TRY IT> Repeat the records below exactly from the line containing "The documentation for" to the line containing "0.463 (338 ms).", taking in both of those lines. Drop the pictures.

INPUT DATA>
※ ※ ※

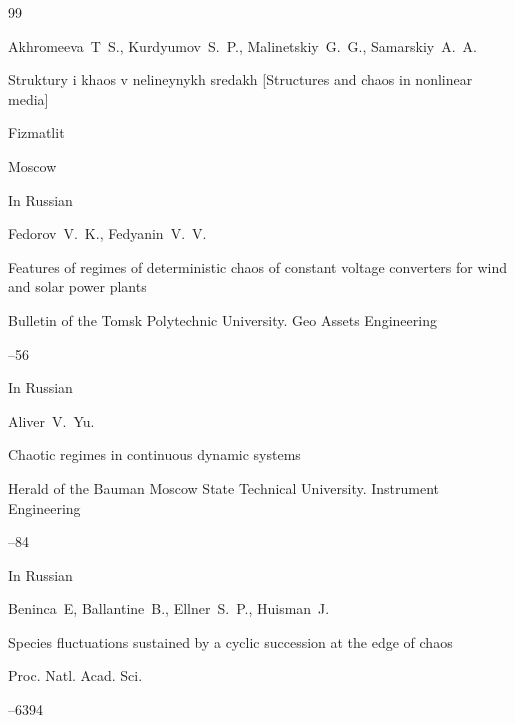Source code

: \begin{thebibliography}{99}

	


\by Akhromeeva~T~S., Kurdyumov~S.~P., Malinetskiy~G.~G., Samarskiy~A.~A.

\book Struktury i khaos v nelineynykh sredakh \rm [Structures and chaos in nonlinear media]


\publ Fizmatlit

\publaddr Moscow

\lang In Russian





\by Fedorov~V.~K., Fedyanin~V.~V.

\paper Features of regimes of deterministic chaos of constant voltage converters for wind and solar power plants

\jour Bulletin of the Tomsk Polytechnic University. Geo Assets Engineering




--56

\lang In Russian




\by Aliver~V.~Yu.

\paper Chaotic regimes in continuous dynamic systems

\jour Herald of the Bauman Moscow State Technical University. Instrument Engineering



--84

\lang In Russian




\by Beninca~E, Ballantine~B., Ellner~S.~P., Huisman~J. 

\paper Species fluctuations sustained by a cyclic succession at the edge of chaos

\jour Proc. Natl. Acad. Sci. 




--6394


\end{thebibliography}

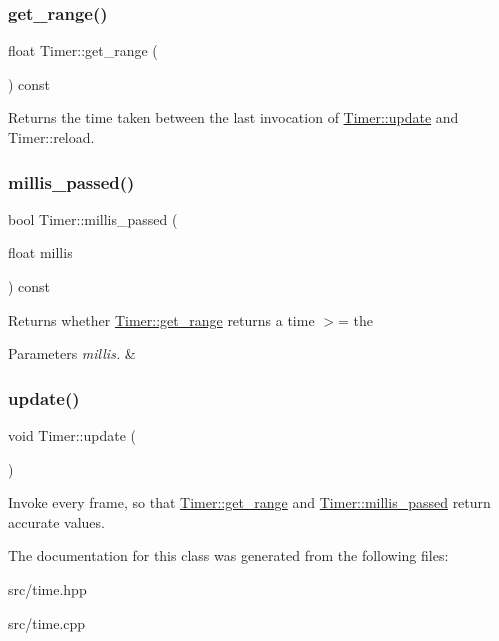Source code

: \subsubsection{\texorpdfstring{get\+\_\+range()}{get\_range()}}
{\footnotesize\ttfamily float Timer\+::get\+\_\+range (\begin{DoxyParamCaption}{ }\end{DoxyParamCaption}) const}

Returns the time taken between the last invocation of \mbox{\hyperlink{class_timer_a745ad59b5a46744cd871a1129a25d74f}{Timer\+::update}} and Timer\+::reload. \mbox{\label{class_timer_ab8b727d8919cde4e920b9cbcfdeeaef1}} 
\subsubsection{\texorpdfstring{millis\+\_\+passed()}{millis\_passed()}}
{\footnotesize\ttfamily bool Timer\+::millis\+\_\+passed (\begin{DoxyParamCaption}\item[{float}]{millis }\end{DoxyParamCaption}) const}

Returns whether \mbox{\hyperlink{class_timer_aa24270892c235a1210575f09a362b9f0}{Timer\+::get\+\_\+range}} returns a time $>$= the
\begin{DoxyParams}{Parameters}
{\em millis.} & \\
\hline
\end{DoxyParams}
\mbox{\label{class_timer_a745ad59b5a46744cd871a1129a25d74f}} 
\subsubsection{\texorpdfstring{update()}{update()}}
{\footnotesize\ttfamily void Timer\+::update (\begin{DoxyParamCaption}{ }\end{DoxyParamCaption})}

Invoke every frame, so that \mbox{\hyperlink{class_timer_aa24270892c235a1210575f09a362b9f0}{Timer\+::get\+\_\+range}} and \mbox{\hyperlink{class_timer_ab8b727d8919cde4e920b9cbcfdeeaef1}{Timer\+::millis\+\_\+passed}} return accurate values. 

The documentation for this class was generated from the following files\+:\begin{DoxyCompactItemize}
\item 
src/time.\+hpp\item 
src/time.\+cpp\end{DoxyCompactItemize}
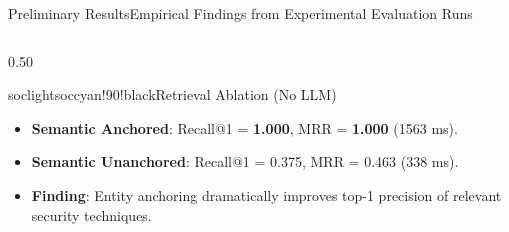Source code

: \documentclass[aspectratio=169, 10pt]{beamer}
\begin{document}
\begin{frame}{Preliminary Results}{Empirical Findings from Experimental Evaluation Runs}
\begin{columns}[T]
    \begin{column}{0.50\textwidth}
      \begin{cardbox}{soclight}{soccyan!90!black}{Retrieval Ablation (No LLM)}
        \begin{itemize}\setlength{\itemsep}{1pt}
          \item \textbf{Semantic Anchored}: Recall@1 = \textbf{1.000}, MRR = \textbf{1.000} (1563 ms).
          \item \textbf{Semantic Unanchored}: Recall@1 = 0.375, MRR = 0.463 (338 ms).
          \item \textbf{Finding}: Entity anchoring dramatically improves top-1 precision of relevant security techniques.
        \end{itemize}
      \end{cardbox}
    \end{column}
  \end{columns}
\end{frame}
\end{document}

※ ※ ※

FINISHED TASK>
The documentation for this class was generated from the following files\+:\begin{DoxyCompactItemize}
\item 
src/time.\+hpp\item 
src/time.\+cpp\end{DoxyCompactItemize}
Source code

: \documentclass[aspectratio=169, 10pt]{beamer}
\begin{document}
\begin{frame}{Preliminary Results}{Empirical Findings from Experimental Evaluation Runs}
\begin{columns}[T]
    \begin{column}{0.50\textwidth}
      \begin{cardbox}{soclight}{soccyan!90!black}{Retrieval Ablation (No LLM)}
        \begin{itemize}\setlength{\itemsep}{1pt}
          \item \textbf{Semantic Anchored}: Recall@1 = \textbf{1.000}, MRR = \textbf{1.000} (1563 ms).
          \item \textbf{Semantic Unanchored}: Recall@1 = 0.375, MRR = 0.463 (338 ms).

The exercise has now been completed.